Although it is not completely foolproof, I think polling can be trusted as a fairly accurate predictor of a political outcome. The polls provide information as to the popular opinion of candidates or issues, which provides a good indicator of how these individuals will vote in any pertaining election and thus the outcome.
Polling ahead of recent elections has proven to be unreliable. This has been the case in U.S. elections, as well as elections in other countries. Therefore, polling should not be trusted as an accurate predictor of political elections. The media should not try to use polls to sway public opinion about political candidates, because these polls are so unreliable.
Polling should not be trusted because the only people who participate in polls are those who choose to do so or polls are usually found on websites that typically lean in one direction or another thus making the participants all a little like-minded and not based on the general population.

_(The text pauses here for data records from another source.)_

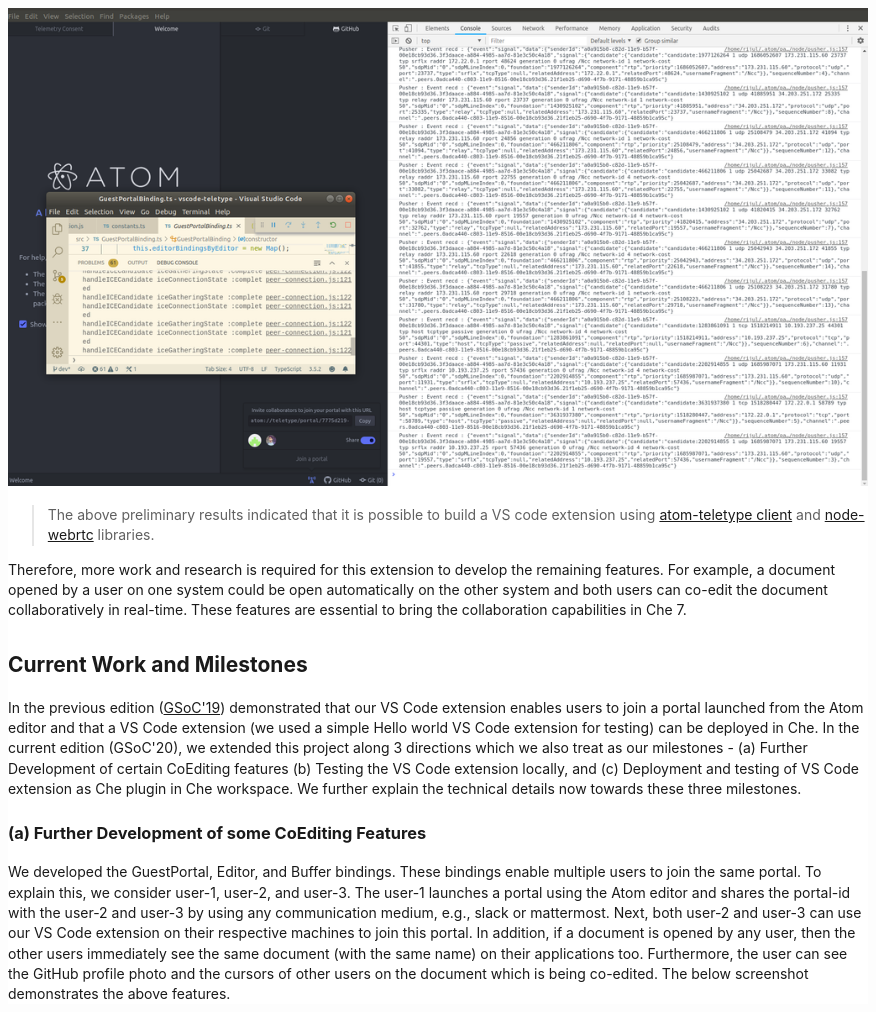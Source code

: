 <img src="images/connected.png" alt="A guest joined the portal launched by a host" class="inline"/>

>The above preliminary results indicated that it is possible to build a VS code extension using [atom-teletype client](https://github.com/atom/teletype-client) and [node-webrtc](https://www.npmjs.com/package/webrtc) libraries. 

Therefore, more work and research is required for this extension to develop the remaining features. For example, a document opened by a user on one system could be open automatically on the other system and both users can co-edit the document collaboratively in real-time. These features are essential to bring the collaboration capabilities in Che 7.


## Current Work and Milestones<a name="miles"></a>
In the previous edition ([GSoC'19](https://rijul5.github.io/GoogleSummerOfCode-Che-2019/)) demonstrated that our VS Code extension enables users to join a portal launched from the Atom editor and that a VS Code extension (we used a simple Hello world VS Code extension for testing) can be deployed in Che. In the current edition (GSoC'20), we extended this project along 3 directions which we also treat as our milestones - (a) Further Development of certain CoEditing features (b) Testing the VS Code extension locally, and (c) 
Deployment and testing of VS Code extension as Che plugin in Che workspace. We further explain the technical details now towards these three milestones.

### (a) Further Development of some CoEditing Features
We developed the GuestPortal, Editor, and Buffer bindings. These bindings enable multiple users to join the same portal. To explain this, we consider user-1, user-2, and user-3. The user-1 launches a portal using the Atom editor and shares the portal-id with the user-2 and user-3 by using any communication medium, e.g., slack or mattermost. Next, both user-2 and user-3 can use our VS Code extension on their respective machines to join this portal. In addition, if a document is opened by any user, then the other users immediately see the same document (with the same name) on their applications too. Furthermore, the user can see the GitHub profile photo and the cursors of other users on the document which is being co-edited. The below screenshot demonstrates the above features.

Polling has become a popular means of representing outcomes of political races before they actually happen, but one should not rely upon these polls to predict certain outcomes. Polls are merely an informal and unscientific method used to forecast which candidate, for example, has the better chance of winning a particular political race.
The problem is that often media outlets and even the candidates themselves often use poll results to draw conclusions that aren't accurate. People's opinions change drastically from one point in time to another and many polling results are based on the opinions or input of people who don't actually vote in the official election. While polling serves a purpose and provides interesting, timely commentary, it should not be trusted as an accurate measure of a final outcome.